Saved entries:

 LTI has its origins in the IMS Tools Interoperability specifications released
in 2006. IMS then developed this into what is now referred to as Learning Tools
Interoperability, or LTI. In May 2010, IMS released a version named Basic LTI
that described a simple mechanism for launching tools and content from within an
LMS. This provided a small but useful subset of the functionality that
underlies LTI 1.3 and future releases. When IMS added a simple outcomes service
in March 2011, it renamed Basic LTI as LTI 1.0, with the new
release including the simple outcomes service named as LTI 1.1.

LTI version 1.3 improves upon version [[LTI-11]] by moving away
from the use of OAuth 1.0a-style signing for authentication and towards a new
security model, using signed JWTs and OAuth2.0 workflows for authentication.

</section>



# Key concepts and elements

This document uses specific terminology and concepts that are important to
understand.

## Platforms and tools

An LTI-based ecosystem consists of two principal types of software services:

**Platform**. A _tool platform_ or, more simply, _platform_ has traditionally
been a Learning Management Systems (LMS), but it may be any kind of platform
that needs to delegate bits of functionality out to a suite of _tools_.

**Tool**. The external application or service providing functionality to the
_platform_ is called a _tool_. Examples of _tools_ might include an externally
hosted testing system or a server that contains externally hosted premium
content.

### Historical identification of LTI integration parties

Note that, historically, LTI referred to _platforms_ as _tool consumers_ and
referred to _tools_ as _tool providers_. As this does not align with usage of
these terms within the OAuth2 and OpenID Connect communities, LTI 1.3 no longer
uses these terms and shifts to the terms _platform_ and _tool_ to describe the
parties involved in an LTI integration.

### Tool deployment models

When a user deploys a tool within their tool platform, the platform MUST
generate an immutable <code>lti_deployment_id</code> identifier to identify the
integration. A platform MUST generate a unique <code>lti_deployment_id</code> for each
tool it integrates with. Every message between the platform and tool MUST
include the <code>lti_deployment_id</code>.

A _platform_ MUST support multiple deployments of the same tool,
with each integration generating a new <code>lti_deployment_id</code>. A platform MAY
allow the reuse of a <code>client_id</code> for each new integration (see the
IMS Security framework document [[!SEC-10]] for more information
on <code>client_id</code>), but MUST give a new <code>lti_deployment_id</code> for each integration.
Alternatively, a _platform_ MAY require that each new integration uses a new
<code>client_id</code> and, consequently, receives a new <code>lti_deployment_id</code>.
---
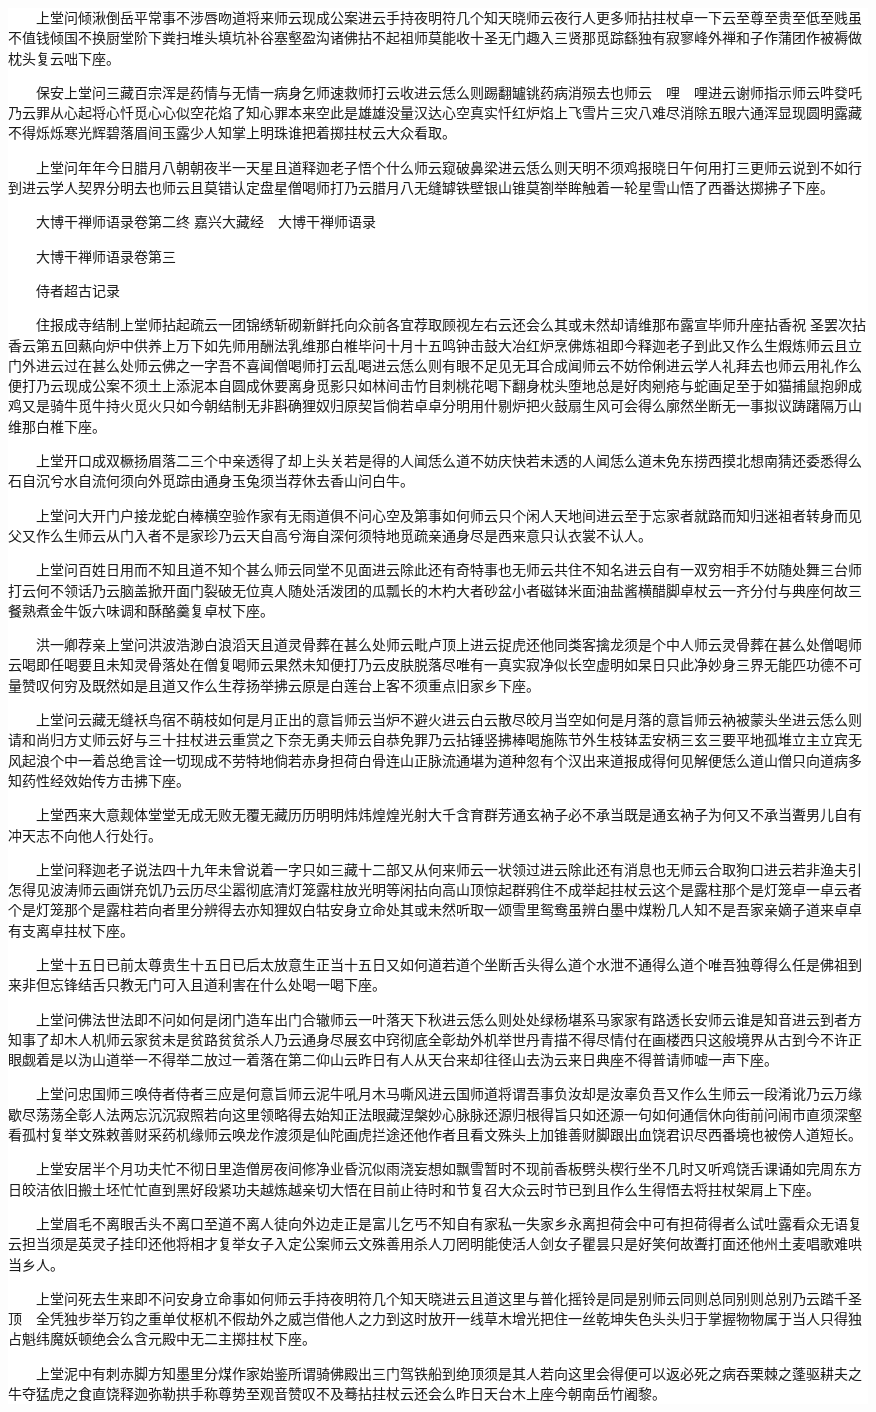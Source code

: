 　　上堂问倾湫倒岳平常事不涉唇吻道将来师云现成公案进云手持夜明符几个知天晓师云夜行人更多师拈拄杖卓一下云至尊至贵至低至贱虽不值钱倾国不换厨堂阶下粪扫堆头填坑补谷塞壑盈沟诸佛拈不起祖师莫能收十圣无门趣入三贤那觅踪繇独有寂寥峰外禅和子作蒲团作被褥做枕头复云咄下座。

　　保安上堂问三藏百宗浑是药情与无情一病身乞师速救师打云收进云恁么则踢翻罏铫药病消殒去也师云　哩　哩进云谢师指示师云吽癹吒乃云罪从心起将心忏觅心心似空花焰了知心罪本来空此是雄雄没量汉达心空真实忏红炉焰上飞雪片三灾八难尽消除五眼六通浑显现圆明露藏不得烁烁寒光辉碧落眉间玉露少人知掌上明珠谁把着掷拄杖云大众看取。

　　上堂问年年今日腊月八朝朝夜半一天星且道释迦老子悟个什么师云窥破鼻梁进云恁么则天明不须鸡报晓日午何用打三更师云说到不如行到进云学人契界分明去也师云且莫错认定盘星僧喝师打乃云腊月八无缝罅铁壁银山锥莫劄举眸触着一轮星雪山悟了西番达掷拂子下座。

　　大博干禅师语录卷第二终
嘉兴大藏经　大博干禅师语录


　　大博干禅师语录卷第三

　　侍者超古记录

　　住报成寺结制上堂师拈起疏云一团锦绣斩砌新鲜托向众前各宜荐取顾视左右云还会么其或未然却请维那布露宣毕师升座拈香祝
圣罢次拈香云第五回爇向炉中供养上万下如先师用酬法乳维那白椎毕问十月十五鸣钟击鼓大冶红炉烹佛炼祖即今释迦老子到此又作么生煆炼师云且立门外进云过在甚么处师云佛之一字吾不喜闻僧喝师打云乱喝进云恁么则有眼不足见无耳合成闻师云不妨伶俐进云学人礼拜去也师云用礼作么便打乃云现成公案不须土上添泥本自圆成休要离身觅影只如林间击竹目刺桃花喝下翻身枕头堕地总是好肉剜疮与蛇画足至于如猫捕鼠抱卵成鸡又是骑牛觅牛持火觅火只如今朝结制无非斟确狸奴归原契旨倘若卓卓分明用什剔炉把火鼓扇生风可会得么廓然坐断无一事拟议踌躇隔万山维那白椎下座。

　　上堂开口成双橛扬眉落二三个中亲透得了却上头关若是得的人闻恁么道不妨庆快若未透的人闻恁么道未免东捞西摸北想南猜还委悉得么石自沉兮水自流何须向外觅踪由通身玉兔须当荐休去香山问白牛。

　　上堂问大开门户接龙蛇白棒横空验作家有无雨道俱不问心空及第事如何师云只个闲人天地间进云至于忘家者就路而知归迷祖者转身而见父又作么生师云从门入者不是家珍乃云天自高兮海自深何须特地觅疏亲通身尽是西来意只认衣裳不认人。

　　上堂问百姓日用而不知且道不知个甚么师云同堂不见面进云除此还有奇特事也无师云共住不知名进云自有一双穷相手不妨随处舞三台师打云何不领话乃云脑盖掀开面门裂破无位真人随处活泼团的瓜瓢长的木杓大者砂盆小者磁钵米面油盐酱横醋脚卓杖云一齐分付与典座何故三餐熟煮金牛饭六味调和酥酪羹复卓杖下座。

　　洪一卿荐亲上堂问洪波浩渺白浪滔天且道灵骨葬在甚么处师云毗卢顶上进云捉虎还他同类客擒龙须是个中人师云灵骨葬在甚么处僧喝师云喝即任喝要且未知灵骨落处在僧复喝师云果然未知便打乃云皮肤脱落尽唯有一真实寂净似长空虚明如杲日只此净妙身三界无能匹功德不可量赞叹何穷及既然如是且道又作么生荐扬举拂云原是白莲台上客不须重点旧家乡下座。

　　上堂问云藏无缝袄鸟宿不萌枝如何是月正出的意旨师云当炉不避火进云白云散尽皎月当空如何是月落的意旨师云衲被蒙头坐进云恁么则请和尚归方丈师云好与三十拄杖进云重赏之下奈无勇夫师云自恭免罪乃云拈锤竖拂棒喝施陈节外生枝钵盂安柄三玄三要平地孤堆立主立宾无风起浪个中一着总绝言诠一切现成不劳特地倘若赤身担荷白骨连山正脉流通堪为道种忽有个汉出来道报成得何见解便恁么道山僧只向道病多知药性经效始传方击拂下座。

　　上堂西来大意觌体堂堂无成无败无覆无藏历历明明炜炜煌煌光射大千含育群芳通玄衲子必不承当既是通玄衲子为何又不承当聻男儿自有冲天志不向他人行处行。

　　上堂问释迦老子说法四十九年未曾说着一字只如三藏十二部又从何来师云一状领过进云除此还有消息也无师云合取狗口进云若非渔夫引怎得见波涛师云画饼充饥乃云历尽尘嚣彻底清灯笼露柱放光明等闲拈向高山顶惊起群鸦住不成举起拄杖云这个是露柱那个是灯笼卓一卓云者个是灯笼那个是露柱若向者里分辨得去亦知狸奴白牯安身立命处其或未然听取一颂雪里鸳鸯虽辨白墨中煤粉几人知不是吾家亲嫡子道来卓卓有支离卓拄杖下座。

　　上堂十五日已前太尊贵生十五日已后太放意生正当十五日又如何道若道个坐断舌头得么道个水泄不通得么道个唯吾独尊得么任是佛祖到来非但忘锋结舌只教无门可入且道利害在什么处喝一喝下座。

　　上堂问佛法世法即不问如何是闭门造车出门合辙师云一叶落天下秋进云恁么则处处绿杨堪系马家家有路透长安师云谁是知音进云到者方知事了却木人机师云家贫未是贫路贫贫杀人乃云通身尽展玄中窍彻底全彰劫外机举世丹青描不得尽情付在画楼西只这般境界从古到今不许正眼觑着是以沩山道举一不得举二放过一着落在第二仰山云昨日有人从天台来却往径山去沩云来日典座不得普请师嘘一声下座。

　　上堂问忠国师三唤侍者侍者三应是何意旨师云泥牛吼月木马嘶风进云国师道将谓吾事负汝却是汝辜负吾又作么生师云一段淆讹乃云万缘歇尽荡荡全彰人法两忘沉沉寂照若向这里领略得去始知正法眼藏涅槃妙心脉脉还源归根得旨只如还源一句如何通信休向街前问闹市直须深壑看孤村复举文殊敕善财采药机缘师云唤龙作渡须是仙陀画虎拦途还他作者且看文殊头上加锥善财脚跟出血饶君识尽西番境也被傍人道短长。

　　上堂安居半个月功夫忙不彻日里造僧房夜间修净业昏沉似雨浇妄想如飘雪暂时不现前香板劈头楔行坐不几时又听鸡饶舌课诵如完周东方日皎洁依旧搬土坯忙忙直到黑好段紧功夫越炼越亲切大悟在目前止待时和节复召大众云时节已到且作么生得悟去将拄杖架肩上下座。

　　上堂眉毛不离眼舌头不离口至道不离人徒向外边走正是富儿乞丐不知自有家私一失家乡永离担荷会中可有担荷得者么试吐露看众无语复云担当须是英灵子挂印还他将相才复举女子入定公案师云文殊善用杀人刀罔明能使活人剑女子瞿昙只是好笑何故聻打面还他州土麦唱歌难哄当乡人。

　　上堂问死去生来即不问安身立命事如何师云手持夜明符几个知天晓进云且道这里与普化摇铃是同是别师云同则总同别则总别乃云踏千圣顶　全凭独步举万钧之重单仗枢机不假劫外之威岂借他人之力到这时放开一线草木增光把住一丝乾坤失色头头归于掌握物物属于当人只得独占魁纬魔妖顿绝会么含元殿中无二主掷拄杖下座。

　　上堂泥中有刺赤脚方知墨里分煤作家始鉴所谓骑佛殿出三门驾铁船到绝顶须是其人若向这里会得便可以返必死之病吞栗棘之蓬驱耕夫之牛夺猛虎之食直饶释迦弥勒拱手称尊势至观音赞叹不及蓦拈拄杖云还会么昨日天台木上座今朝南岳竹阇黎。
--
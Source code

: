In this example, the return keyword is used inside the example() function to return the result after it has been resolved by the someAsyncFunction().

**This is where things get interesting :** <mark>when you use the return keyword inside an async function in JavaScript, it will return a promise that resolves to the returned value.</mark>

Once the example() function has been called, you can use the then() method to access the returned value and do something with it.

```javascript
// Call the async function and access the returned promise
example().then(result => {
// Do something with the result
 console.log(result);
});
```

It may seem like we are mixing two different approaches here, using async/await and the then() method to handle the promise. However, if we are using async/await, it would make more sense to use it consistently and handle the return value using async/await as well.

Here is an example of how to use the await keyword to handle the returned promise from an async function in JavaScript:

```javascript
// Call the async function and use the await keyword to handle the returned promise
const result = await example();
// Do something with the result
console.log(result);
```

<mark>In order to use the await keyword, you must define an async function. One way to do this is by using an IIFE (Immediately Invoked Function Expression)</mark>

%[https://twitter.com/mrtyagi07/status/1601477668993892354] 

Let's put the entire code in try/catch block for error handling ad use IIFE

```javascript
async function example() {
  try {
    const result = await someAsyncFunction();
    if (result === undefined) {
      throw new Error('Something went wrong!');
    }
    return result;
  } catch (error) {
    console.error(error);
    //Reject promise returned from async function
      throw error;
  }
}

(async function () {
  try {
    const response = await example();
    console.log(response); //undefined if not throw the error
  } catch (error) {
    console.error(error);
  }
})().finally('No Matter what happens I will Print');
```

WORK INSTRUCTIONS. Only the lines containing the word "uses" should be returned from the data above.

FINAL ANSWER.
This document uses specific terminology and concepts that are important to
uses these terms and shifts to the terms _platform_ and _tool_ to describe the
Alternatively, a _platform_ MAY require that each new integration uses a new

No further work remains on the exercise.